Alehouses (later public-houses) and tippling houses (unlicenced and therefore illegal) could be found on virtually every street in London. While the tippling houses sprang up almost spontaneously, and disappeared over night, the alehouses were a mainstay of not just society, but also the economy. They functioned as a sort of employment agency, a place to transact business (even pay disbursements by tradespeople to their labourers), and an informal guild shop (as members of the same profession tended to congregate at the same alehouses) where Masters could easily locate current as well as prospective employees.

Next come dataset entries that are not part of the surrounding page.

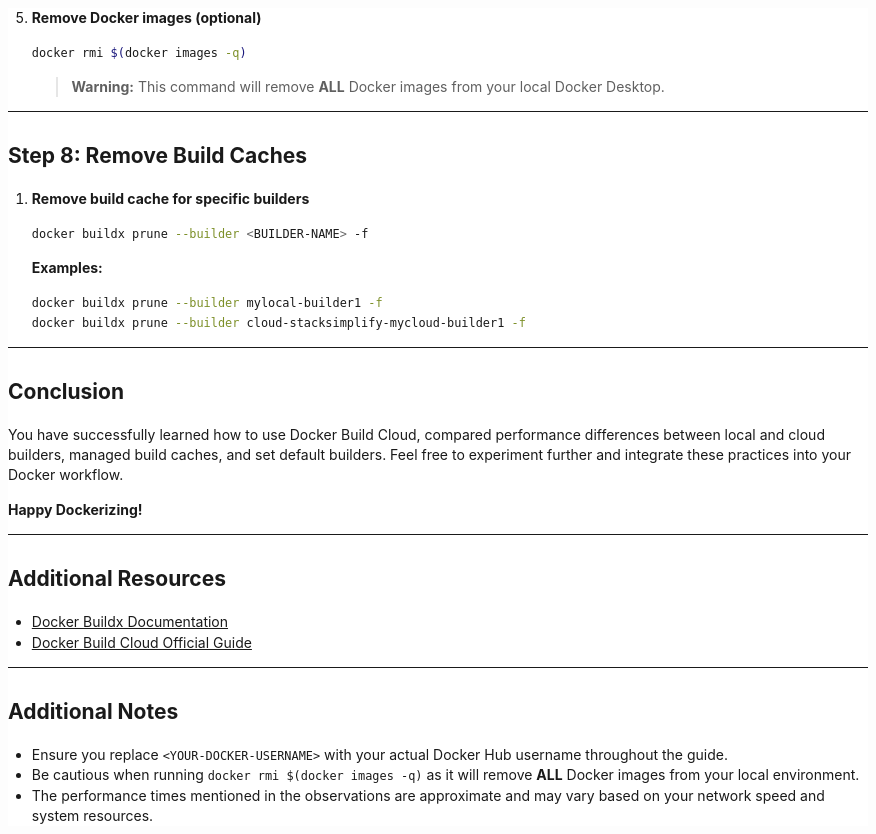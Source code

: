 5. **Remove Docker images (optional)**

   ```bash
   docker rmi $(docker images -q)
   ```

   > **Warning:** This command will remove **ALL** Docker images from your local Docker Desktop.

---

## Step 8: Remove Build Caches

1. **Remove build cache for specific builders**

   ```bash
   docker buildx prune --builder <BUILDER-NAME> -f
   ```

   **Examples:**

   ```bash
   docker buildx prune --builder mylocal-builder1 -f
   docker buildx prune --builder cloud-stacksimplify-mycloud-builder1 -f
   ```

---

## Conclusion

You have successfully learned how to use Docker Build Cloud, compared performance differences between local and cloud builders, managed build caches, and set default builders. Feel free to experiment further and integrate these practices into your Docker workflow.

**Happy Dockerizing!**

---

## Additional Resources

- [Docker Buildx Documentation](https://docs.docker.com/buildx/working-with-buildx/)
- [Docker Build Cloud Official Guide](https://docs.docker.com/docker-cloud/builds/)

---

## Additional Notes

- Ensure you replace `<YOUR-DOCKER-USERNAME>` with your actual Docker Hub username throughout the guide.
- Be cautious when running `docker rmi $(docker images -q)` as it will remove **ALL** Docker images from your local environment.
- The performance times mentioned in the observations are approximate and may vary based on your network speed and system resources.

Public drunkenness was not uncommon; nor was alcoholism. It was not uncommon to see members of all levels of society ‘in their cups’ at one time or another. While it was less acceptable, even women could partake of this particular vice without immediately becoming a social pariah. Still, frequent public inebriation would eventually make one a laughing stock.
Due to regular and extensive exposure to alcohol, especially stronger alcohol such as brandy or whiskey, it is likely that especially the men would build up a greater stamina and thus not be as quickly drunk. It is for this reason too that not being able to handle your drink is a true challenge.
The amount of alcohol consumed in London in the 17th Century was staggering. Still, it was a mere foreshadowing of the alcohol consumption of the century to follow.